The report, The Connected Consumer Survey 2: Mobile Broadband, says there is a strong, and correct, perception among consumers that mobile broadband is slower, less reliable and more expensive than fixed broadband. Seventy percent of those surveyed had that opinion. Where consumers have a choice between fixed and mobile broadband, mobile broadband, the report says, should not be sold as the primary means of access, but as a complement. Six-thousand consumers were interviewed for the study.
Customers are also becoming increasingly happy with their fixed broadband service. Of those who said they were not interested in mobile broadband, nearly three in four (72 percent) said it was because they are happy with their fixed service (up from 65 percent last year).
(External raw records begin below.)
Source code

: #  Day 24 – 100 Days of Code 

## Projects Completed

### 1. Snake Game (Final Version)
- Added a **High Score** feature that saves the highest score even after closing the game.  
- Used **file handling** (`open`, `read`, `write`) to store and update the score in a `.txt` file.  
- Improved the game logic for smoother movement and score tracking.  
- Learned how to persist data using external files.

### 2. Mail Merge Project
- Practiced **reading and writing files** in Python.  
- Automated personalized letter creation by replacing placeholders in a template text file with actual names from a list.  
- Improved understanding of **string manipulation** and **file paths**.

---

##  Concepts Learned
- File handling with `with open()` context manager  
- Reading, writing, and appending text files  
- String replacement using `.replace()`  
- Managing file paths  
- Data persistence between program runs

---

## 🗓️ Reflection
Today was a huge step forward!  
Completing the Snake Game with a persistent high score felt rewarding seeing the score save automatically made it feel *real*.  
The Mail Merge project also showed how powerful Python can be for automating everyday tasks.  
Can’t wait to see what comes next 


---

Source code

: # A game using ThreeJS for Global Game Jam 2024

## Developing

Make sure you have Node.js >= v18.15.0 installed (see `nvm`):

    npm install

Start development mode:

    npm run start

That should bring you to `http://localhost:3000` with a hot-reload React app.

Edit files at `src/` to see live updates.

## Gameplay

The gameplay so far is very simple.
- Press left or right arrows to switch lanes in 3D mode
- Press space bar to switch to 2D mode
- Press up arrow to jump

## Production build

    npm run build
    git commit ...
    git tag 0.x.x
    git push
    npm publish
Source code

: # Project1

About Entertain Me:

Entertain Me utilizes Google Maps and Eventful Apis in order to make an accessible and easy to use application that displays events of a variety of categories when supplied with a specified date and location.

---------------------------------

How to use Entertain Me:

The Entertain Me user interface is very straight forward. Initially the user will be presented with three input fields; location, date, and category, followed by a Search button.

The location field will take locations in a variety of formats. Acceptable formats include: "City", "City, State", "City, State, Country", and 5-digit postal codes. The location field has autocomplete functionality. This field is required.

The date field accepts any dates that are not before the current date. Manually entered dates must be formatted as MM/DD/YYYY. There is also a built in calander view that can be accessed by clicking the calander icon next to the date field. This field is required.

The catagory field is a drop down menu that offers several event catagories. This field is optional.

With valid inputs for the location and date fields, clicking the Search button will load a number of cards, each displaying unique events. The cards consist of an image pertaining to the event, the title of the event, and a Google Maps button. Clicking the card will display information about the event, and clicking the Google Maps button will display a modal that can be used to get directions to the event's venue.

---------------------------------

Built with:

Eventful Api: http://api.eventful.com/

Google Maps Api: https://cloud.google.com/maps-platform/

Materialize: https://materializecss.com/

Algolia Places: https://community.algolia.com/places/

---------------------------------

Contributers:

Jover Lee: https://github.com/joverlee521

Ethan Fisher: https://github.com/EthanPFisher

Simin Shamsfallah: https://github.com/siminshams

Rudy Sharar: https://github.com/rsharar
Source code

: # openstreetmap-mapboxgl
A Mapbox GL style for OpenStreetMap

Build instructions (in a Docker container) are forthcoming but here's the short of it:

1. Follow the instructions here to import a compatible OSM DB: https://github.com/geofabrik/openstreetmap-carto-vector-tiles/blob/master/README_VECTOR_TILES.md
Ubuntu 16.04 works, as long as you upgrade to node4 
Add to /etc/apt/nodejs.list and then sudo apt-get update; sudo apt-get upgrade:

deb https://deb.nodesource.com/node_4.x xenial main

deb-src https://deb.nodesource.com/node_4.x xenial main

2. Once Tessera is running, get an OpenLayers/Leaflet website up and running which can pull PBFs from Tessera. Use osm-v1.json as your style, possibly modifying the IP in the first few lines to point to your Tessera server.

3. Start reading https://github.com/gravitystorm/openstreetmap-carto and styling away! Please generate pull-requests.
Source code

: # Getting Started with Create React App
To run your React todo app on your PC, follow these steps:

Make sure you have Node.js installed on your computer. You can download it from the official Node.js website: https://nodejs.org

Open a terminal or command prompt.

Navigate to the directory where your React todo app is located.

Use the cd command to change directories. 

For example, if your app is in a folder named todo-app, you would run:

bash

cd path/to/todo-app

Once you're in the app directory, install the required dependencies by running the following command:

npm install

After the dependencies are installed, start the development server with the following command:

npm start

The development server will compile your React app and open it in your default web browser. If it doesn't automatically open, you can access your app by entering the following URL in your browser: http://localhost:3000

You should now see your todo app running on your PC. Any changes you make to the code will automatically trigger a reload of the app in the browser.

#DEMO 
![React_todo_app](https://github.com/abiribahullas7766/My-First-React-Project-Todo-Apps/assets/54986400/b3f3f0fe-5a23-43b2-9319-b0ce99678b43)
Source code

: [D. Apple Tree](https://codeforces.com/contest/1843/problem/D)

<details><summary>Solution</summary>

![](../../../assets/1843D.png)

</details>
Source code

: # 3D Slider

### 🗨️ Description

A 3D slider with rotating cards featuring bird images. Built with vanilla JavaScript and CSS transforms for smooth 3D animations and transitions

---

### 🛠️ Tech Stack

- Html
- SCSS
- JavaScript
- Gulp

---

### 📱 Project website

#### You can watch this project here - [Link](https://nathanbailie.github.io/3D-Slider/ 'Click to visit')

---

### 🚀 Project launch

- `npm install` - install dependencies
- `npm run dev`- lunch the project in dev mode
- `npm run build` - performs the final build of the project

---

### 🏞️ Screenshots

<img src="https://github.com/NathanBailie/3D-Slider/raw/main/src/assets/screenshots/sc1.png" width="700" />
“The positive message for service providers is that customers have realistic expectations for mobile broadband, and are not taking it to be a direct equivalent to fixed broadband,” says Tom Rebbeck, research director at Analysys Mason and author of the report. “If they were, they would likely be disappointed. To sell mobile broadband as a substitute for fixed broadband would mean cutting prices while providing a poorer service – something that is unlikely to be satisfactory in the long term. About 13 percent of mobile broadband subscribers are already planning to drop the service. By comparison, less than 1 percent of subscribers intend to abandon their mobile voice service.”
The factors that might attract consumers who are not currently considering mobile broadband – price reductions and network improvements – would be costly to implement. Prices are already low in many markets and, given the cost pressure on mobile broadband, it is unlikely that operators will reduce them further, the report says.
If consumers realize the mobile broadband is not a substitute for fixed broadband, then why are equipment vendors and some wireless proponents still pushing it for such? The United States still does not allocate enough spectrum to provide a full range of broadband services wirelessly to an entire city. It is a great solution for voice and data, but falls short for video especially HD and 3D. Having said that there may be some applications in low density rural areas where wireless solutions are a cost-effective alternative to fiber. In this case there will be fewer subscribers sharing the bandwidth which would be sufficient for voice, data, and IP-TV. Wireless is a great solution for mobile applications and ones where a wired infrastructure is cost prohibitive…and consumers know that.